:: TASK TO COMPLETE ::
Transcribe the records from the line containing "de Kenji Mizoguchi" onward, up to and including the final line, exactly and without anything else.

:: DATA EXTRACTS ::
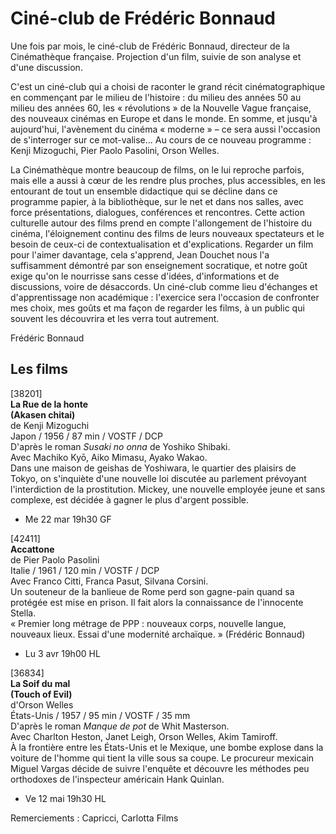 # Ciné-club de Frédéric Bonnaud

Une fois par mois, le ciné-club de Frédéric Bonnaud, directeur de la Cinémathèque française. Projection d'un film, suivie de son analyse et d'une discussion.

C'est un ciné-club qui a choisi de raconter le grand récit cinématographique en commençant par le milieu de l'histoire : du milieu des années 50 au milieu des années 60, les « révolutions » de la Nouvelle Vague française, des nouveaux cinémas en Europe et dans le monde. En somme, et jusqu'à aujourd'hui, l'avènement du cinéma « moderne » – ce sera aussi l'occasion de s'interroger sur ce mot-valise... Au cours de ce nouveau programme : Kenji Mizoguchi, Pier Paolo Pasolini, Orson Welles.

La Cinémathèque montre beaucoup de films, on le lui reproche parfois, mais elle a aussi à cœur de les rendre plus proches, plus accessibles, en les entourant de tout un ensemble didactique qui se décline dans ce programme papier, à la bibliothèque, sur le net et dans nos salles, avec force présentations, dialogues, conférences et rencontres. Cette action culturelle autour des films prend en compte l'allongement de l'histoire du cinéma, l'éloignement continu des films de leurs nouveaux spectateurs et le besoin de ceux-ci de contextualisation et d'explications. Regarder un film pour l'aimer davantage, cela s'apprend, Jean Douchet nous l'a suffisamment démontré par son enseignement socratique, et notre goût exige qu'on le nourrisse sans cesse d'idées, d'informations et de discussions, voire de désaccords. Un ciné-club comme lieu d'échanges et d'apprentissage non académique : l'exercice sera l'occasion de confronter mes choix, mes goûts et ma façon de regarder les films, à un public qui souvent les découvrira et les verra tout autrement.

Frédéric Bonnaud

## Les films

[38201]  
**La Rue de la honte**  
**(Akasen chitai)**  
de Kenji Mizoguchi  
Japon / 1956 / 87 min / VOSTF / DCP  
D'après le roman _Susaki no onna_ de Yoshiko Shibaki.  
Avec Machiko Kyō, Aiko Mimasu, Ayako Wakao.  
Dans une maison de geishas de Yoshiwara, le quartier des plaisirs de Tokyo, on s'inquiète d'une nouvelle loi discutée au parlement prévoyant l'interdiction de la prostitution. Mickey, une nouvelle employée jeune et sans complexe, est décidée à gagner le plus d'argent possible.

- Me 22 mar 19h30 GF

[42411]  
**Accattone**  
de Pier Paolo Pasolini  
Italie / 1961 / 120 min / VOSTF / DCP  
Avec Franco Citti, Franca Pasut, Silvana Corsini.  
Un souteneur de la banlieue de Rome perd son gagne-pain quand sa protégée est mise en prison. Il fait alors la connaissance de l'innocente Stella.  
« Premier long métrage de PPP : nouveaux corps, nouvelle langue, nouveaux lieux. Essai d'une modernité archaïque. » (Frédéric Bonnaud)

- Lu 3 avr 19h00 HL

[36834]  
**La Soif du mal**  
**(Touch of Evil)**  
d'Orson Welles  
États-Unis / 1957 / 95 min / VOSTF / 35 mm  
D'après le roman _Manque de pot_ de Whit Masterson.  
Avec Charlton Heston, Janet Leigh, Orson Welles, Akim Tamiroff.  
À la frontière entre les États-Unis et le Mexique, une bombe explose dans la voiture de l'homme qui tient la ville sous sa coupe. Le procureur mexicain Miguel Vargas décide de suivre l'enquête et découvre les méthodes peu orthodoxes de l'inspecteur américain Hank Quinlan.

- Ve 12 mai 19h30 HL

Remerciements : Capricci, Carlotta Films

:: TASK RESPONSE ::
de Kenji Mizoguchi  
Japon / 1956 / 87 min / VOSTF / DCP  
D'après le roman _Susaki no onna_ de Yoshiko Shibaki.  
Avec Machiko Kyō, Aiko Mimasu, Ayako Wakao.  
Dans une maison de geishas de Yoshiwara, le quartier des plaisirs de Tokyo, on s'inquiète d'une nouvelle loi discutée au parlement prévoyant l'interdiction de la prostitution. Mickey, une nouvelle employée jeune et sans complexe, est décidée à gagner le plus d'argent possible.

- Me 22 mar 19h30 GF

[42411]  
**Accattone**  
de Pier Paolo Pasolini  
Italie / 1961 / 120 min / VOSTF / DCP  
Avec Franco Citti, Franca Pasut, Silvana Corsini.  
Un souteneur de la banlieue de Rome perd son gagne-pain quand sa protégée est mise en prison. Il fait alors la connaissance de l'innocente Stella.  
« Premier long métrage de PPP : nouveaux corps, nouvelle langue, nouveaux lieux. Essai d'une modernité archaïque. » (Frédéric Bonnaud)

- Lu 3 avr 19h00 HL

[36834]  
**La Soif du mal**  
**(Touch of Evil)**  
d'Orson Welles  
États-Unis / 1957 / 95 min / VOSTF / 35 mm  
D'après le roman _Manque de pot_ de Whit Masterson.  
Avec Charlton Heston, Janet Leigh, Orson Welles, Akim Tamiroff.  
À la frontière entre les États-Unis et le Mexique, une bombe explose dans la voiture de l'homme qui tient la ville sous sa coupe. Le procureur mexicain Miguel Vargas décide de suivre l'enquête et découvre les méthodes peu orthodoxes de l'inspecteur américain Hank Quinlan.

- Ve 12 mai 19h30 HL

Remerciements : Capricci, Carlotta Films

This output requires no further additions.